When I think of Creativity in Crisis, the first thing that comes to mind is resilience. The ability to bounce back, a productive way of dealing with crisis. Given how the situation has been worldwide this year, I have seen people re-imagine processes and procedures they have had in place for a long time. I have seen most of us being pushed out of our comfort zones to think outside the box. So how do we remain motivated, and relevant in a time that limits us from doing what we have been doing?
According to an article on psychology today, written by Alice Boyes Ph.D, the problems we are facing now are not problems we have had to deal with before, and hence innovation is inspired. She explains how empathy spurs creativity and how creativity comes alive when our ingrained habits and ways of thinking or doing have been disrupted. Research and current life experiences have shown us that we can be creative by switching up routine, which has become our new normal. So what are some key factors to consider during our creative process?
- Identify the new problems that need to be solved. Entrepreneurs see this as the key to having a successful business. Being able to identify what is needed and what is not working anymore is one of the basic principles in being innovative.

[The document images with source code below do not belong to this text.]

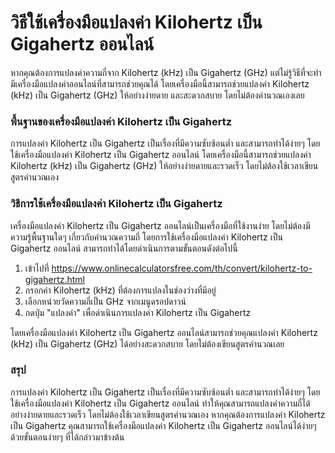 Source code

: วิธีใช้เครื่องมือแปลงค่า Kilohertz เป็น Gigahertz ออนไลน์
=========================================================

หากคุณต้องการแปลงค่าความถี่จาก Kilohertz (kHz) เป็น Gigahertz (GHz) แต่ไม่รู้วิธีที่จะทำ มีเครื่องมือแปลงค่าออนไลน์ที่สามารถช่วยคุณได้ โดยเครื่องมือนี้สามารถช่วยแปลงค่า Kilohertz (kHz) เป็น Gigahertz (GHz) ให้อย่างง่ายดาย และสะดวกสบาย โดยไม่ต้องคำนวณเองเลย

### พื้นฐานของเครื่องมือแปลงค่า Kilohertz เป็น Gigahertz

การแปลงค่า Kilohertz เป็น Gigahertz เป็นเรื่องที่มีความซับซ้อนต่ำ และสามารถทำได้ง่ายๆ โดยใช้เครื่องมือแปลงค่า Kilohertz เป็น Gigahertz ออนไลน์ โดยเครื่องมือนี้สามารถช่วยแปลงค่า Kilohertz (kHz) เป็น Gigahertz (GHz) ให้อย่างง่ายดายและรวดเร็ว โดยไม่ต้องใช้เวลาเขียนสูตรคำนวณเอง

### วิธีการใช้เครื่องมือแปลงค่า Kilohertz เป็น Gigahertz

เครื่องมือแปลงค่า Kilohertz เป็น Gigahertz ออนไลน์เป็นเครื่องมือที่ใช้งานง่าย โดยไม่ต้องมีความรู้พื้นฐานใดๆ เกี่ยวกับคำนวณความถี่ โดยการใช้เครื่องมือแปลงค่า Kilohertz เป็น Gigahertz ออนไลน์ สามารถทำได้โดยดำเนินการตามขั้นตอนดังต่อไปนี้

1. เข้าไปที่ <https://www.onlinecalculatorsfree.com/th/convert/kilohertz-to-gigahertz.html>
2. กรอกค่า Kilohertz (kHz) ที่ต้องการแปลงในช่องว่างที่มีอยู่
3. เลือกหน่วยวัดความถี่เป็น GHz จากเมนูดรอปดาวน์
4. กดปุ่ม "แปลงค่า" เพื่อดำเนินการแปลงค่า Kilohertz เป็น Gigahertz

โดยเครื่องมือแปลงค่า Kilohertz เป็น Gigahertz ออนไลน์สามารถช่วยคุณแปลงค่า Kilohertz (kHz) เป็น Gigahertz (GHz) ได้อย่างสะดวกสบาย โดยไม่ต้องเขียนสูตรคำนวณเลย

### สรุป

การแปลงค่า Kilohertz เป็น Gigahertz เป็นเรื่องที่มีความซับซ้อนต่ำ และสามารถทำได้ง่ายๆ โดยใช้เครื่องมือแปลงค่า Kilohertz เป็น Gigahertz ออนไลน์ ทำให้คุณสามารถแปลงค่าความถี่ได้อย่างง่ายดายและรวดเร็ว โดยไม่ต้องใช้เวลาเขียนสูตรคำนวณเอง หากคุณต้องการแปลงค่า Kilohertz เป็น Gigahertz คุณสามารถใช้เครื่องมือแปลงค่า Kilohertz เป็น Gigahertz ออนไลน์ได้ง่ายๆ ด้วยขั้นตอนง่ายๆ ที่ได้กล่าวมาข้างต้น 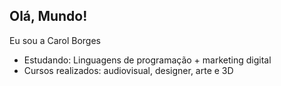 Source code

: 
## Olá, Mundo! ##
 Eu sou a Carol Borges 
 - Estudando: Linguagens de programação + marketing digital
 - Cursos realizados: audiovisual, designer, arte e 3D
 
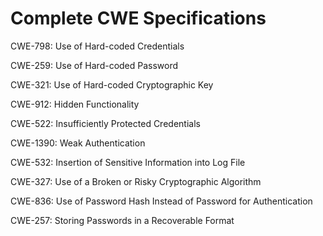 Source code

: 

# Complete CWE Specifications

CWE-798: Use of Hard-coded Credentials

CWE-259: Use of Hard-coded Password

CWE-321: Use of Hard-coded Cryptographic Key

CWE-912: Hidden Functionality

CWE-522: Insufficiently Protected Credentials

CWE-1390: Weak Authentication

CWE-532: Insertion of Sensitive Information into Log File

CWE-327: Use of a Broken or Risky Cryptographic Algorithm

CWE-836: Use of Password Hash Instead of Password for Authentication

CWE-257: Storing Passwords in a Recoverable Format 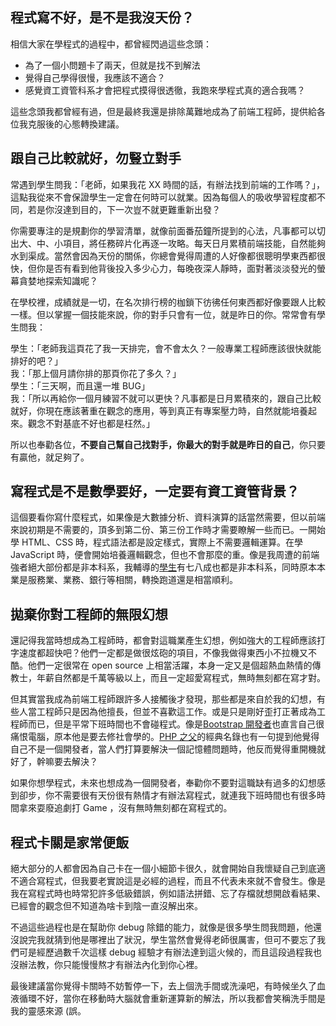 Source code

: ## 程式寫不好，是不是我沒天份？

相信大家在學程式的過程中，都曾經閃過這些念頭：

* 為了一個小問題卡了兩天，但就是找不到解法
* 覺得自己學得很慢，我應該不適合？
* 感覺資工資管科系才會把程式摸得很透徹，我跑來學程式真的適合我嗎？

這些念頭我都曾經有過，但是最終我還是排除萬難地成為了前端工程師，提供給各位我克服後的心態轉換建議。

## 跟自己比較就好，勿豎立對手

常遇到學生問我：「老師，如果我花 XX 時間的話，有辦法找到前端的工作嗎？」，這點我從來不會保證學生一定會在何時可以就業。因為每個人的吸收學習程度都不同，若是你沒達到目的，下一次豈不就更難重新出發？

你需要專注的是規劃你的學習清單，就像前面番茄鐘所提到的心法，凡事都可以切出大、中、小項目，將任務碎片化再逐一攻略。每天日月累積前端技能，自然能夠水到渠成。當然會因為天份的關係，你總會覺得周遭的人好像都很聰明學東西都很快，但你是否有看到他背後投入多少心力，每晚夜深人靜時，面對著淡淡發光的螢幕貪婪地探索知識呢？

在學校裡，成績就是一切，在名次排行榜的枷鎖下彷彿任何東西都好像要跟人比較一樣。但以掌握一個技能來說，你的對手只會有一位，就是昨日的你。常常會有學生問我：

學生：「老師我這頁花了我一天排完，會不會太久？一般專業工程師應該很快就能排好的吧？」  
我：「那上個月請你排的那頁你花了多久？」  
學生：「三天啊，而且還一堆 BUG」  
我：「所以再給你一個月練習不就可以更快？凡事都是日月累積來的，跟自己比較就好，你現在應該著重在觀念的應用，等到真正有專案壓力時，自然就能培養起來。觀念不對基底不好也都是枉然。」

所以也奉勸各位，**不要自己幫自己找對手，你最大的對手就是昨日的自己**，你只要有贏他，就足夠了。

## 寫程式是不是數學要好，一定要有資工資管背景？

這個要看你寫什麼程式，如果像是大數據分析、資料演算的話當然需要，但以前端來說初期是不需要的，頂多到第二份、第三份工作時才需要瞭解一些而已。一開始學 HTML、CSS 時，程式語法都是設定樣式，實際上不需要邏輯運算。在學 JavaScript 時，便會開始培養邏輯觀念，但也不會那麼的重。像是我周遭的前端強者絕大部份都是非本科系，我輔導的[學生](http://www.hexschool.com/tags/interview/)有七八成也都是非本科系，同時原本本業是服務業、業務、銀行等相關，轉換跑道還是相當順利。

## 拋棄你對工程師的無限幻想

還記得我當時想成為工程師時，都會對這職業產生幻想，例如強大的工程師應該打字速度都超快吧？他們一定都是做很炫砲的項目，不像我做得東西小不拉機又不酷。他們一定很常在 open source 上相當活躍，本身一定又是個超熱血熱情的傳教士，年薪自然都是千萬等級以上，而且一定超愛寫程式，無時無刻都在寫才對。

但其實當我成為前端工程師跟許多人接觸後才發現，那些都是來自於我的幻想，有些人當工程師只是因為他擅長，但並不喜歡這工作。或是只是剛好歪打正著成為工程師而已，但是平常下班時間也不會碰程式。像是[Bootstrap 開發者](https://medium.com/@verbagetruck/jacob-thornton-hates-computers-5c64f164ee07)也直言自己很痛恨電腦，原本他是要去修社會學的。[PHP 之父](https://en.wikiquote.org/wiki/Rasmus_Lerdorf)的經典名錄也有一句提到他覺得自己不是一個開發者，當人們打算要解決一個記憶體問題時，他反而覺得重開機就好了，幹嘛要去解決？

如果你想學程式，未來也想成為一個開發者，奉勸你不要對這職缺有過多的幻想感到卻步，你不需要很有天份很有熱情才有辦法寫程式，就連我下班時間也有很多時間拿來耍廢追劇打 Game ，沒有無時無刻都在寫程式的。

## 程式卡關是家常便飯

絕大部分的人都會因為自己卡在一個小細節卡很久，就會開始自我懷疑自己到底適不適合寫程式，但我要老實說這是必經的過程，而且不代表未來就不會發生。像是我在寫程式時也時常犯許多低級錯誤，例如語法拼錯、忘了存檔就想開啟看結果、已經會的觀念但不知道為啥卡到陰一直沒解出來。

不過這些過程也是在幫助你 debug 除錯的能力，就像是很多學生問我問題，他還沒說完我就猜到他是哪裡出了狀況，學生當然會覺得老師很厲害，但可不要忘了我們可是經歷過數千次這樣 debug 經驗才有辦法達到這火候的，而且這段過程我也沒辦法教，你只能慢慢熬才有辦法內化到你心裡。

最後建議當你覺得卡關時不妨暫停一下，去上個洗手間或洗澡吧，有時候坐久了血液循環不好，當你在移動時大腦就會重新運算新的解法，所以我都會笑稱洗手間是我的靈感來源 \(誤。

- Establish the recipients of this re-imagination. Who is your audience and what are their needs? Do research and make sure their voice is included.
- Take inventory of what resources you have readily available. This could be staff members to help, organizing troubleshooting sessions with trusted ones or team members. Identify which voice is missing from the table and invite them – work together and encourage diversified perspectives.
- Cost vs. rewards – Evaluate whether actionable items can be achieved in a reasonable manner.
- Start somewhere – I know it can be intimidating to try something that has never been done before, so courage is pivotal when it comes to launching new ideas. Don’t be afraid to fail if there is a failure to launch. Reassess and make adjustments as you go. This reminds me of a saying “it is impossible to steer a car that is not moving.”